Мы отправились в Нью-Йорк-Сити и принялись шататься по Виллиджу и выдавливать все это потихоньку из себя в разных барах. В первых нескольких точках нас не хотели обслуживать, и неудивительно, потому что мы врывались в помещение с дикими воплями, во всю дурь этого нашего нового голоса. Помнится, была тихая пауза в одном закоулочке, когда мы, сопя, улеглись на груду картонных коробок; потом два молодых человека приподняли нас, шутя привели в божеский вид и отконвоировали обратно на передовую. Потом мы решили проверить, какого хрена творится еще в парочке заведений в том же квартале. Понимаю, почему на Джона так подействовал Нью-Йорк: здесь ночная жизнь во всех ее красках и переливах вытекает на улицу, а не теснится за расцвеченными витринами. Тем не менее к шести часам он был в норме. У двери последнего бара поджидала неумолимая тачка, в которой, отвернувшись, сидел водитель и ждал меня, чтобы отвезти туда, куда я ехать не хотел.

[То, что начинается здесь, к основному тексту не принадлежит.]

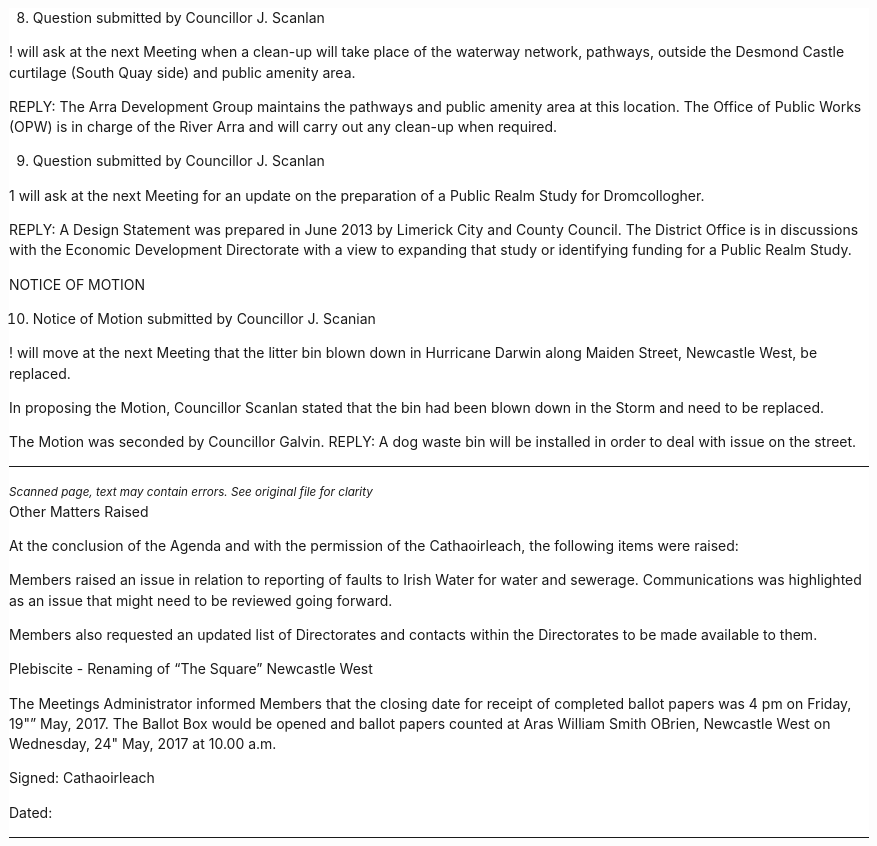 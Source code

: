 8. Question submitted by Councillor J. Scanlan

! will ask at the next Meeting when a clean-up will take place of the waterway network,
pathways, outside the Desmond Castle curtilage (South Quay side) and public amenity area.

REPLY: The Arra Development Group maintains the pathways and public amenity area
at this location. The Office of Public Works (OPW) is in charge of the River Arra
and will carry out any clean-up when required.

9. Question submitted by Councillor J. Scanlan

1 will ask at the next Meeting for an update on the preparation of a Public Realm Study for
Dromcollogher.

REPLY: A Design Statement was prepared in June 2013 by Limerick City and County
Council. The District Office is in discussions with the Economic Development
Directorate with a view to expanding that study or identifying funding for a
Public Realm Study.

NOTICE OF MOTION

10. Notice of Motion submitted by Councillor J. Scanian

! will move at the next Meeting that the litter bin blown down in Hurricane Darwin along
Maiden Street, Newcastle West, be replaced.

In proposing the Motion, Councillor Scanlan stated that the bin had been blown down in the
Storm and need to be replaced.

The Motion was seconded by Councillor Galvin.
REPLY: A dog waste bin will be installed in order to deal with issue on the street.


---
*<small>Scanned page, text may contain errors. See original file for clarity</small>*  
Other Matters Raised

At the conclusion of the Agenda and with the permission of the Cathaoirleach, the following
items were raised:

Members raised an issue in relation to reporting of faults to Irish Water for water and sewerage.
Communications was highlighted as an issue that might need to be reviewed going forward.

Members also requested an updated list of Directorates and contacts within the Directorates to
be made available to them.

Plebiscite - Renaming of “The Square” Newcastle West

The Meetings Administrator informed Members that the closing date for receipt of completed
ballot papers was 4 pm on Friday, 19"” May, 2017. The Ballot Box would be opened and ballot
papers counted at Aras William Smith OBrien, Newcastle West on Wednesday, 24" May, 2017 at
10.00 a.m.

Signed:
Cathaoirleach

Dated:


---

Как и шофер, я без лишних слов знал, куда мы едем. Пожарная лестница Седьмой авеню, вверх по перекладинам поперечных улиц, затем болтающаяся веревка Бродвея. Отель «Империал». Нам предстоит встреча с нашим метеорологом Николасом Кредитором.
Преподобный оказался статен, величав, грустен и властен. У него была носатая телегеничная физиономия политика. Но все-таки в Штатах с такой внешностью карьеру не сделаешь, по крайней мере в наше время. Масть не та, усы ни к черту – такие подошли бы разве что учителю танго. Я сразу же подумал, что в его бордовом костюме есть нечто жалкое и непотребное, заставляющее гадать, в какое еще обмундирование он мог бы вырядиться. Его черный галстук был заколот золотой булавкой в виде распятия. В комнате имелись еще несколько религиозных аксессуаров, а на стенах – идеализированные сценки из Нового Завета. Мы уселись перед обитым кожей письменным столом, на стул для посетителей. Не предвещая ничего хорошего, у стены стояли две койки – двухместные, совершенно идентичные, как близнецы, с одинаковыми покрывалами и набором подушечек.